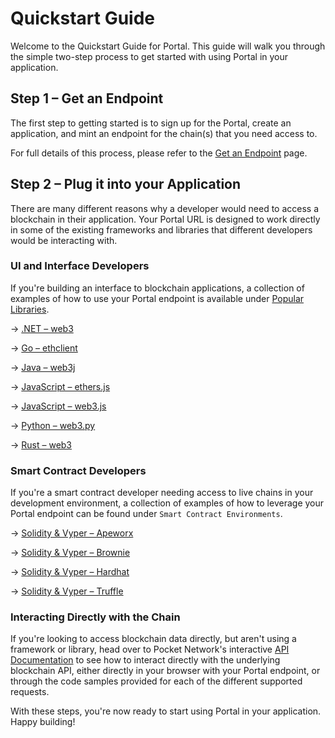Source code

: # Quickstart Guide

Welcome to the Quickstart Guide for Portal. This guide will walk you through the simple two-step process to get started with using Portal in your application.

## Step 1 – Get an Endpoint

The first step to getting started is to sign up for the Portal, create an application, and mint an endpoint for the chain(s) that you need access to.

For full details of this process, please refer to the [Get an Endpoint](get-an-endpoint) page.

## Step 2 – Plug it into your Application

There are many different reasons why a developer would need to access a blockchain in their application. Your Portal URL is designed to work directly in some of the existing frameworks and libraries that different developers would be interacting with.

### UI and Interface Developers

If you're building an interface to blockchain applications, a collection of examples of how to use your Portal endpoint is available under [Popular Libraries](https://docs.pokt.network/api-docs/).

&rarr; [.NET – web3](/guides/popular-libraries/net–web3)

&rarr; [Go – ethclient](/guides/popular-libraries/ethclient-go)

&rarr; [Java – web3j](/guides/popular-libraries/web3j-java)

&rarr; [JavaScript – ethers.js](/guides/popular-libraries/ethers-js)

&rarr; [JavaScript – web3.js](/guides/popular-libraries/web3-js)

&rarr; [Python – web3.py](/guides/popular-libraries/web3-py)

&rarr; [Rust – web3](/guides/popular-libraries/rust-web3)


### Smart Contract Developers

If you're a smart contract developer needing access to live chains in your development environment, a collection of examples of how to leverage your Portal endpoint can be found under `Smart Contract Environments`.

&rarr; [Solidity & Vyper – Apeworx](/guides/smart-contract-environments/apeworx)

&rarr; [Solidity & Vyper – Brownie](/guides/smart-contract-environments/brownie)

&rarr; [Solidity & Vyper – Hardhat](/guides/smart-contract-environments/hardhat)

&rarr; [Solidity & Vyper – Truffle](/guides/smart-contract-environments/truffle)

### Interacting Directly with the Chain

If you're looking to access blockchain data directly, but aren't using a framework or library, head over to Pocket Network's interactive [API Documentation](https://docs.pokt.network/api-docs/) to see how to interact directly with the underlying blockchain API, either directly in your browser with your Portal endpoint, or through the code samples provided for each of the different supported requests.

With these steps, you're now ready to start using Portal in your application. Happy building!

§

_Exercise_.
Output should match, line for line, the stretch of the material above from the line holding "There are many" through the line holding "### UI and Interface Developers".

_Response below_.
There are many different reasons why a developer would need to access a blockchain in their application. Your Portal URL is designed to work directly in some of the existing frameworks and libraries that different developers would be interacting with.

### UI and Interface Developers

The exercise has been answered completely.